TASK:
Locate all lines in the data below that hold "requirements" and show them.

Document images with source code
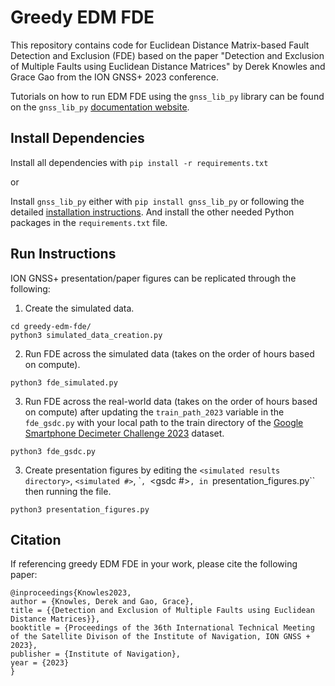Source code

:# Greedy EDM FDE

This repository contains code for Euclidean Distance Matrix-based Fault Detection and Exclusion (FDE) based on the paper "Detection and Exclusion of Multiple Faults using Euclidean Distance Matrices" by Derek Knowles and Grace Gao from the ION GNSS+ 2023 conference.

Tutorials on how to run EDM FDE using the ``gnss_lib_py`` library can be
found on the ``gnss_lib_py`` [documentation website](https://gnss-lib-py.readthedocs.io/en/latest/tutorials/algorithms/tutorials_fde_notebook.html).

## Install Dependencies

Install all dependencies with ``pip install -r requirements.txt``  

or  

Install ``gnss_lib_py`` either with ``pip install gnss_lib_py`` or
following the detailed [installation instructions](https://gnss-lib-py.readthedocs.io/en/latest/install.html). And install the other needed Python packages in
the ``requirements.txt`` file.

## Run Instructions

ION GNSS+ presentation/paper figures can be replicated through the following:

1. Create the simulated data.
```
cd greedy-edm-fde/
python3 simulated_data_creation.py
```
2. Run FDE across the simulated data (takes on the order of hours based on compute).
```
python3 fde_simulated.py
```
3. Run FDE across the real-world data (takes on the order of hours based on compute)
after updating the ``train_path_2023`` variable in the ``fde_gsdc.py`` with your
local path to the train directory of the [Google Smartphone Decimeter
Challenge 2023](https://www.kaggle.com/competitions/smartphone-decimeter-2023) dataset.
```
python3 fde_gsdc.py
```
3. Create presentation figures by editing the ``<simulated results directory>``,
``<simulated #>``, `<gsdc results directory>``,
``<gsdc #>``, in ``presentation_figures.py`` then running the file.
```
python3 presentation_figures.py
```


## Citation
If referencing greedy EDM FDE in your work, please cite the following paper:
```
@inproceedings{Knowles2023,
author = {Knowles, Derek and Gao, Grace},
title = {{Detection and Exclusion of Multiple Faults using Euclidean Distance Matrices}},
booktitle = {Proceedings of the 36th International Technical Meeting of the Satellite Divison of the Institute of Navigation, ION GNSS + 2023},
publisher = {Institute of Navigation},
year = {2023}
}
```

RESULT:
Install all dependencies with ``pip install -r requirements.txt``  
the ``requirements.txt`` file.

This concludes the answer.